Yes, it’s absolutely possible to use a shorter than usual barbell in your home gym. There are a few pros and cons to using a shorter barbell we will go into below. But first let’s see what shorter actually means.

An official Olympic sized barbell is 220cm (7’2) long. That’s the standard in many weightlifting competitions but also commercial gyms. Almost all barbells in a decent gym will be the full sized versions, although some gyms have different sized ones.

So when we’re talking about a ‘shorter’ barbell, that means a barbell shorter than 220 cm. The most common shorter length is 6′ or 72″

How is the bar made shorter you might wonder. The length of a barbell is made up of two portions; the shaft and the sleeve. The shaft is the part in the middle you grab with your hands. The sleeves are the parts you put the weight plates on.

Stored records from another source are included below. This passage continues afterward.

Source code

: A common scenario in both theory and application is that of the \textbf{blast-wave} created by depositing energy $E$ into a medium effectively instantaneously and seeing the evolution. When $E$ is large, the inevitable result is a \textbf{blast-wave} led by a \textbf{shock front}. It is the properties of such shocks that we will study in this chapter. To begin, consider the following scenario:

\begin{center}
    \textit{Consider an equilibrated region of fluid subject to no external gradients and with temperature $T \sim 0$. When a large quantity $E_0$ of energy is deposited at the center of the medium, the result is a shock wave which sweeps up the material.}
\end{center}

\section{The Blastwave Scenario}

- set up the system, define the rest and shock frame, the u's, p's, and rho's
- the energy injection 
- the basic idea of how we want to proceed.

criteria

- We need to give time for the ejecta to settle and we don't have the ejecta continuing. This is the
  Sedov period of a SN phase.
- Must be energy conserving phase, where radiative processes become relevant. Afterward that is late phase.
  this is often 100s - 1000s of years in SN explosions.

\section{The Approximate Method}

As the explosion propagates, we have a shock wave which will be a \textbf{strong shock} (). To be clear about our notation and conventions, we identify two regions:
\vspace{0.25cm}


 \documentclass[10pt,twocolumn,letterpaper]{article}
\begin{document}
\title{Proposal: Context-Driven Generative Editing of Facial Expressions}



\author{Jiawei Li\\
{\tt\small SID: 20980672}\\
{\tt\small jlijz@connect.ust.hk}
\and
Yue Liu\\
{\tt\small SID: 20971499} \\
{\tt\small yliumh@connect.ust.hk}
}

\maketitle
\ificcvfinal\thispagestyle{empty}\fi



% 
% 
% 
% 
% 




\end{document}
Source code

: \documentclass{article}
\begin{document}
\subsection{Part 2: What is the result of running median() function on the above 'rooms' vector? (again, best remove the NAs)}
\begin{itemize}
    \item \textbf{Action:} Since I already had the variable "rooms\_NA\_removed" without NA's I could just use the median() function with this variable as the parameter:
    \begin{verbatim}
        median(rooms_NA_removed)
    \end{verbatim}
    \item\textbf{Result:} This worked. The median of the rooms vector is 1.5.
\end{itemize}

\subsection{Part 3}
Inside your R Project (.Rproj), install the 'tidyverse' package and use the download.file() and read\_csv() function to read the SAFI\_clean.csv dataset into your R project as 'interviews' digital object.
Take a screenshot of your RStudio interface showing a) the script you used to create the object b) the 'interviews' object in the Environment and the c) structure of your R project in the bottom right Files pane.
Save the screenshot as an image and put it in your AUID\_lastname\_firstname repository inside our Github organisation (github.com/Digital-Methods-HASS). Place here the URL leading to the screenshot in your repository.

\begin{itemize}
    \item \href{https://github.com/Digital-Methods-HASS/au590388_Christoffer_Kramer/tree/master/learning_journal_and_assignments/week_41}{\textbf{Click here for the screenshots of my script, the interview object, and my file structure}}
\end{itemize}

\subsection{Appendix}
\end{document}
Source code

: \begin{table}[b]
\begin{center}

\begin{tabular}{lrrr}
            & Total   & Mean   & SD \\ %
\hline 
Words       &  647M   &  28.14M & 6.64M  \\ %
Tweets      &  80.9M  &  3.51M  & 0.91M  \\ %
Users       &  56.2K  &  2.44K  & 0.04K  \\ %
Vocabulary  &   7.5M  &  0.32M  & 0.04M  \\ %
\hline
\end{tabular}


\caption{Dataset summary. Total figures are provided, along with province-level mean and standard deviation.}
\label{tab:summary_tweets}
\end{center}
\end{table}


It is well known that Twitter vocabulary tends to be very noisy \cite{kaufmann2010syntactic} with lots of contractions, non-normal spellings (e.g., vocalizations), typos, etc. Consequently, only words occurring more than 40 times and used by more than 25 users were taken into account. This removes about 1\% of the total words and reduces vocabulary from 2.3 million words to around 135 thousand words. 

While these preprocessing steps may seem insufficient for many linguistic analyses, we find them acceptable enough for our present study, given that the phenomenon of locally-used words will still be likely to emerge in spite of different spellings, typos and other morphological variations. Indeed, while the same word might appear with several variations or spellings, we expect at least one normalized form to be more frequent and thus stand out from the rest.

So if you want to make a shorter barbell, there are three options;

  • Make the shaft shorter
  • Make the sleeves shorter
  • Make both the shaft and sleeves shorter.

When making a barbell that’s just a little bit shorter, you can choose one but to get considerable length savings, you’ll have to do both to make it work. So what’s the actual difference?

Here’s a chart with the lengths of different barbells. Keep in mind, any barbell shorter than 220cm is not used by any official competition. That means that sizes can differ slightly between different models and brands.

 Total Length (inch)Total Length (cm)Sleeve length (inch)Sleeve length (cm)Shaft length (inch)
Official Olympic86.622016.2541.2854.1
6'7218211.52949
5'60152.51025.440

Pros of short barbells

  • You need less space. The biggest reason to go for a shorter barbell is that a full length one wouldn’t fit. Or possible if it just fits but not comfortably. You want more than 2” on each side of the bar since; A. You want to be able to move around with the bar without hitting the wall. B. You need some space to put on and take off weight plates.
  • Easier to store. It’s easier to store a shorter barbell since it takes up less space.
  • Lighter. This can be a pro or con but it’s much easier to make a barbell heavier than lighter. To make it heavier just put it on an extra plate. Starting lighter can make things easier for beginners.

Cons of short barbells

  • If the shaft is too short, it won’t be rackable on your power rack. For a barbell to fit on the power rack you need at least 49” of shaft length (length between the sleeves). That’s because the hooks to rack the bar are 47-49” apart on most normal racks. So as you can see in the chart above, you’re fine with a full length bar you’re fine. If a 6′ bar works depends on the bar and the rack since there is some variability in both. Not all combinations will work so do some research. A 5’ barbell won’t work in a power rack. It can still work for other exercises that don’t require you to rack it though.
  • If the sleeves are shorter you can’t fit as many weight plates on them. That means you can lift less weight in total. For 99% of the gym population this is not a problem since you can still put 4 or 5 45 lbs. plates on these shorter sleeves. 5*45= 225 lbs. per side. 225*2= 450 lbs. That even with short sleeves you can still load 450 lbs. on the bar.
  • Less choice. There are just fewer options you can pick from. Not as many brands produce them as the full sized bars. That means you might not be able to find one from your favorite brand.
  • Often they’re not up to the same quality standards as officially certified barbells. The rated load limit is often much lower on the short barbells.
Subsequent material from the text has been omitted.